Landesfestung und Witwensitz Württembergs

Schloss Kirchheim

Porträt der Herzogin Johanna Elisabeth, geb. von Baden-Durlach
Ungeliebt und verstossen

Johanna Elisabeth

von Württemberg

Nach der frommen Herzogswitwe Magdalena Sibylla, die den Umbau des Zeughauses in eine Schlosskapelle veranlasst hatte, zog 1735 die Herzogswitwe Johanna Elisabeth (1680–1757) ein. Sie ließ das Schloss renovieren und neu möblieren.

Ansicht des Alten Schlosses in Stuttgart; Foto: Landesmedienzentrum Baden-Württemberg, Urheber unbekannt

Das Alte Schloss in Stuttgart.

War die Ehe Johanna Elisabeths glücklich?

Prinzessin Johanna Elisabeth von Baden-Durlach und Herzog Eberhard Ludwig von Württemberg heirateten 1697 – aus dynastischen Gründen und gegen den Willen des Bräutigams. Schon bald ging das Paar getrennte Wege, nicht ungewöhnlich für diese Zeit. Der Herzog hielt sich mit seiner Mätresse vor allem im neu erbauten Schloss Ludwigsburg auf. Johanna Elisabeth lebte zurückgezogen im Alten Schloss in Stuttgart. Erst nach dem tragischen Tod des einzigen Sohnes und Erbprinzen versöhnte sich das Paar – zu spät, um noch einen weiteren Thronfolger zu gebären.

Ansicht von Schloss Leonberg mit Pomeranzengarten; Foto: Staatsanzeiger für Baden-Württemberg, Cornelia Lindenberg

Schloss Leonberg mit Pomeranzengarten.

Konnte die Herzogswitwe ihren Witwensitz selbst auswählen?

Kurz vor seinem Tod verfügte Herzog Eberhard Ludwig, dass Johanna Elisabeth als Witwe nicht wie ursprünglich geplant nach Leonberg, sondern ins bequemere Schloss Kirchheim ziehen sollte.
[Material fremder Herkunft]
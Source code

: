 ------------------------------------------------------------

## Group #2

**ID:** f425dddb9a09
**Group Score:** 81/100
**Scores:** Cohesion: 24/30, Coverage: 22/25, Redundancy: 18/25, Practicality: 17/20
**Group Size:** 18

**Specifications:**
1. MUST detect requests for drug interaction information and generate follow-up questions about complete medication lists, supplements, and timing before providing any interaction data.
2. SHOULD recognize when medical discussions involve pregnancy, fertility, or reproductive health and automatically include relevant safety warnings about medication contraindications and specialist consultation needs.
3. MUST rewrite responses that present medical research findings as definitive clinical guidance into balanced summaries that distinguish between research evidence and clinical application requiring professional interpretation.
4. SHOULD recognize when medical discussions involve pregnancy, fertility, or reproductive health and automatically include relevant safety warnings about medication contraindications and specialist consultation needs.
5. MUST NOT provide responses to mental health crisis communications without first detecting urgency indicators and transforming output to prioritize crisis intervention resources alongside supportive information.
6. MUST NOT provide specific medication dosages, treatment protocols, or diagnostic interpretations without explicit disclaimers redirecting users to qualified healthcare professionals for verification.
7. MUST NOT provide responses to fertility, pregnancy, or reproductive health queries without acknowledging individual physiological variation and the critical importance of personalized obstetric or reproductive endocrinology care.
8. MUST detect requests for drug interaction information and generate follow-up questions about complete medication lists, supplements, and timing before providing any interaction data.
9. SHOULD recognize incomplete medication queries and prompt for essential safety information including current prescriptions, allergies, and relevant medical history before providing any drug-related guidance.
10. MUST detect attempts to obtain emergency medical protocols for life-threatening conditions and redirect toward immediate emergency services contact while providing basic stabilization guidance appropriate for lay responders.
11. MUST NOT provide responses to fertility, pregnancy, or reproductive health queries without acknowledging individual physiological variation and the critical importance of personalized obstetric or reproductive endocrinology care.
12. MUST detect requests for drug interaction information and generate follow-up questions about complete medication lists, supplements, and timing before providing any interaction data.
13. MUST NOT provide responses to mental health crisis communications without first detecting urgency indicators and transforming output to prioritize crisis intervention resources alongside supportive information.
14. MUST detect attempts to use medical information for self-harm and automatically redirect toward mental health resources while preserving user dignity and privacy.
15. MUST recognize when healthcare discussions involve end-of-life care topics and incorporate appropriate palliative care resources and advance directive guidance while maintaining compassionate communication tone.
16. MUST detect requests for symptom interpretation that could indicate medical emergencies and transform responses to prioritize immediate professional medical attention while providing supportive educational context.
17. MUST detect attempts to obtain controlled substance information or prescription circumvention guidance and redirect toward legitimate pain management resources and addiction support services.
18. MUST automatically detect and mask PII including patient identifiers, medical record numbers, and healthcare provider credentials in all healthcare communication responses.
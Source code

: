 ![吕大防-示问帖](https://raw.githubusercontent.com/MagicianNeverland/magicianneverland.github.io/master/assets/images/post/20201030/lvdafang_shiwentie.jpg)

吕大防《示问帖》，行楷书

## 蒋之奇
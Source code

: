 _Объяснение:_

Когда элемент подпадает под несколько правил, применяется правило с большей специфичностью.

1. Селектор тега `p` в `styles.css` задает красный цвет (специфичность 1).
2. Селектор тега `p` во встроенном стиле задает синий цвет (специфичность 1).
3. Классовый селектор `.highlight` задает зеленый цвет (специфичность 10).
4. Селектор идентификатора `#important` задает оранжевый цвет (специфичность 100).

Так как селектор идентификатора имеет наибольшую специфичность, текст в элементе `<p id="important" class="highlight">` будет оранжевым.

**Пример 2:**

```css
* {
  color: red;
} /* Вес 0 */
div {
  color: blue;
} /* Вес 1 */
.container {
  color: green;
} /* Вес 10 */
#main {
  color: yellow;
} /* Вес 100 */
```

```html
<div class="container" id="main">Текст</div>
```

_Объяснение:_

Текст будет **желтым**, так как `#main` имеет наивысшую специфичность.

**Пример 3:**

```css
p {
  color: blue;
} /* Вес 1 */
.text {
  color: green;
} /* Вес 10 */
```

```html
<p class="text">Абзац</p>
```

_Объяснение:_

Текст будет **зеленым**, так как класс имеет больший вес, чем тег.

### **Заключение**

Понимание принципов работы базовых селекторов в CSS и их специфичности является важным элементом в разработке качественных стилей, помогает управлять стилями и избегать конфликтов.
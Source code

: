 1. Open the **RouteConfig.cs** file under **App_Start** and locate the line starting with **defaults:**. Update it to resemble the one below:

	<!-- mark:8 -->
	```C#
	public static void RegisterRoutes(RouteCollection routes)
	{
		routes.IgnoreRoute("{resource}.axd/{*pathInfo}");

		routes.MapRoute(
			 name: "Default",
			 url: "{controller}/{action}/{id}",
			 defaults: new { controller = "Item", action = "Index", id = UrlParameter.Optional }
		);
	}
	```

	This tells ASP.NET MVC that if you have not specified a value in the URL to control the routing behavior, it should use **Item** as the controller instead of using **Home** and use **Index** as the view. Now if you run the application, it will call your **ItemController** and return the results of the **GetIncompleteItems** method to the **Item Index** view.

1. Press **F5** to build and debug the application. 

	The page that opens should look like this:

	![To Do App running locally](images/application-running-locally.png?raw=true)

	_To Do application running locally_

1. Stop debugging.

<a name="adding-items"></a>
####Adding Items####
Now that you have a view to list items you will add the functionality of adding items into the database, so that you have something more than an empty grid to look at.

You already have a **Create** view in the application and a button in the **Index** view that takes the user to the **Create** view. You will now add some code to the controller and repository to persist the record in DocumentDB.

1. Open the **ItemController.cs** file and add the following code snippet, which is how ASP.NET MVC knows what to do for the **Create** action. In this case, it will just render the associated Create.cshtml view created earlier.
Bei seinem Nachfolger setzte die Herzogswitwe durch, dass die Wohnräume vor ihrem Einzug 1735 zeitgemäß modernisiert wurden – im Wert von 6.000 Gulden.

Ansicht von Schloss Kirchheim unter Teck; Foto: Staatsanzeiger für Baden-Württemberg, Anja Stangl

Schloss Kirchheim unter Teck.

Was veränderte die Herzogswitwe im Schloss?

Für ihre Wohnräume wurden neue Tapeten, Vorhänge, Möbel und Geschirr angeschafft. Die Schlosskapelle erhielt eine neue Empore; Kirchenstuhl, Altar und Kanzel wurden mit rotem Tuch versehen. Aus dem Möbelbestand ihres verstorbenen Sohnes ließ die Herzogswitwe Gegenstände im Schloss aufstellen, beispielsweise einen Schrank, der vermutlich von dem Kirchheimer Kunst- und Kabinettschreiner Johannes Mayer stammte.

Wohnräume in Schloss Kirchheim unter Teck; Foto: Staatsanzeiger für Baden-Württemberg, Anja Stangl

Wohnräume in Schloss Kirchheim unter Teck.

Lebte die Herzogswitwe allein im Schloss?

Der umfangreiche Hofstaat von 49 Personen musste im Schloss untergebracht werden. So lagen beispielsweise im zweiten Stock neben der Wohnung von Johanna Elisabeth die Zimmer der Gesellschafterinnen. Im ersten Stock befanden sich dagegen die Wohnräume des Hofmeisters Baron von Gemmingen sowie der Pagen und Edelknaben. Hier wohnte auch der Vikar, der für sie die Abendpredigt in der Schlosskapelle hielt.